Collection entries
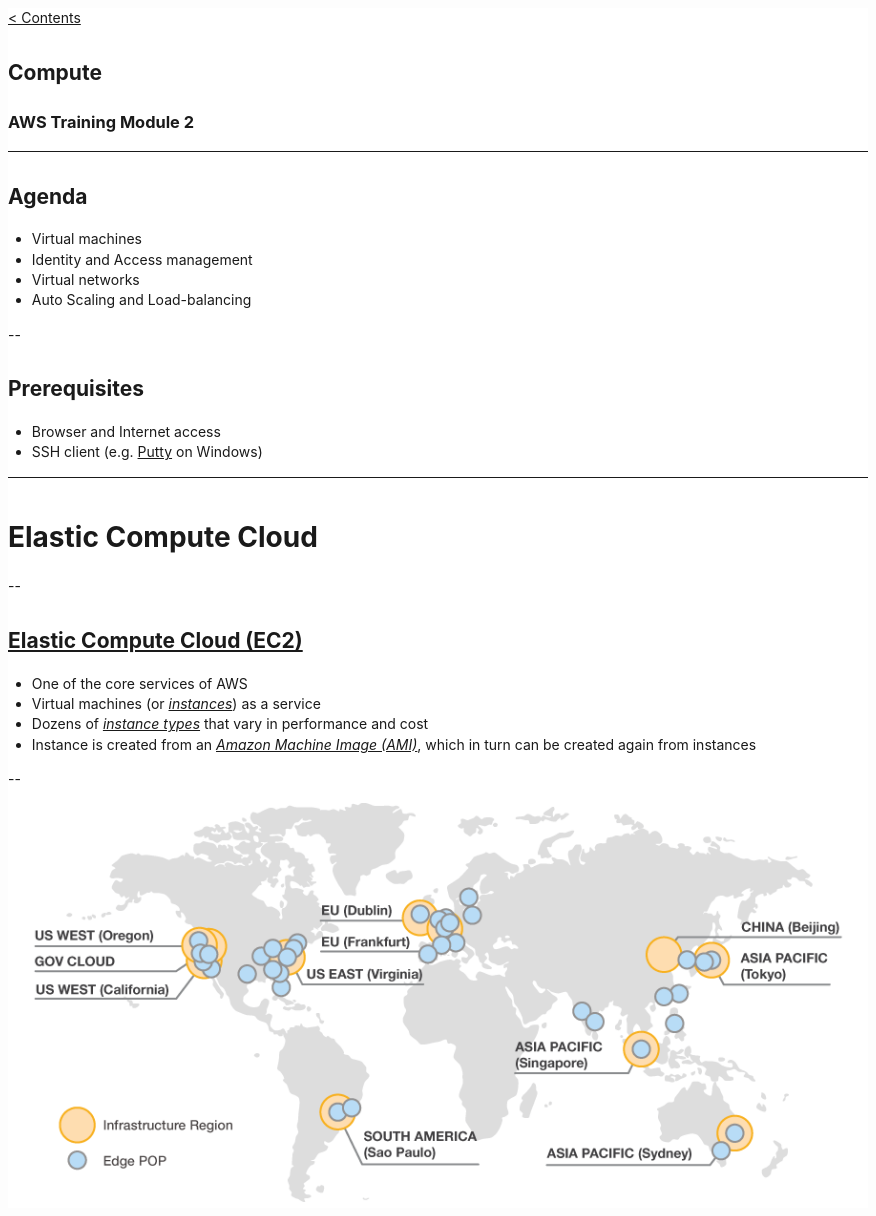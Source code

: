 [< Contents](README.md)

## Compute
### AWS Training Module 2

---

## Agenda

- Virtual machines
- Identity and Access management
- Virtual networks
- Auto Scaling and Load-balancing

--

## Prerequisites

- Browser and Internet access
- SSH client (e.g. [Putty](http://www.chiark.greenend.org.uk/~sgtatham/putty/download.html) on Windows)

---

# Elastic Compute Cloud

--

## [Elastic Compute Cloud (EC2)](http://aws.amazon.com/ec2/)

- One of the core services of AWS
- Virtual machines (or [*instances*](http://docs.aws.amazon.com/AWSEC2/latest/UserGuide/Instances.html)) as a service
- Dozens of [*instance types*](http://aws.amazon.com/ec2/instance-types/) that vary in performance and cost
- Instance is created from an [*Amazon Machine Image (AMI)*](http://docs.aws.amazon.com/AWSEC2/latest/UserGuide/AMIs.html), which in turn can be created again from instances

--

![AWS Region map](/images/aws_map_regions.png)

_EXERCISE DESCRIPTION_: What you return should match the records above word for word, minus the pictures.

_EXPECTED ANSWER_:
Source code

: [< Contents](README.md)

## Compute
### AWS Training Module 2

---

## Agenda

- Virtual machines
- Identity and Access management
- Virtual networks
- Auto Scaling and Load-balancing

--

## Prerequisites

- Browser and Internet access
- SSH client (e.g. [Putty](http://www.chiark.greenend.org.uk/~sgtatham/putty/download.html) on Windows)

---

# Elastic Compute Cloud

--

## [Elastic Compute Cloud (EC2)](http://aws.amazon.com/ec2/)

- One of the core services of AWS
- Virtual machines (or [*instances*](http://docs.aws.amazon.com/AWSEC2/latest/UserGuide/Instances.html)) as a service
- Dozens of [*instance types*](http://aws.amazon.com/ec2/instance-types/) that vary in performance and cost
- Instance is created from an [*Amazon Machine Image (AMI)*](http://docs.aws.amazon.com/AWSEC2/latest/UserGuide/AMIs.html), which in turn can be created again from instances

--

![AWS Region map](/images/aws_map_regions.png)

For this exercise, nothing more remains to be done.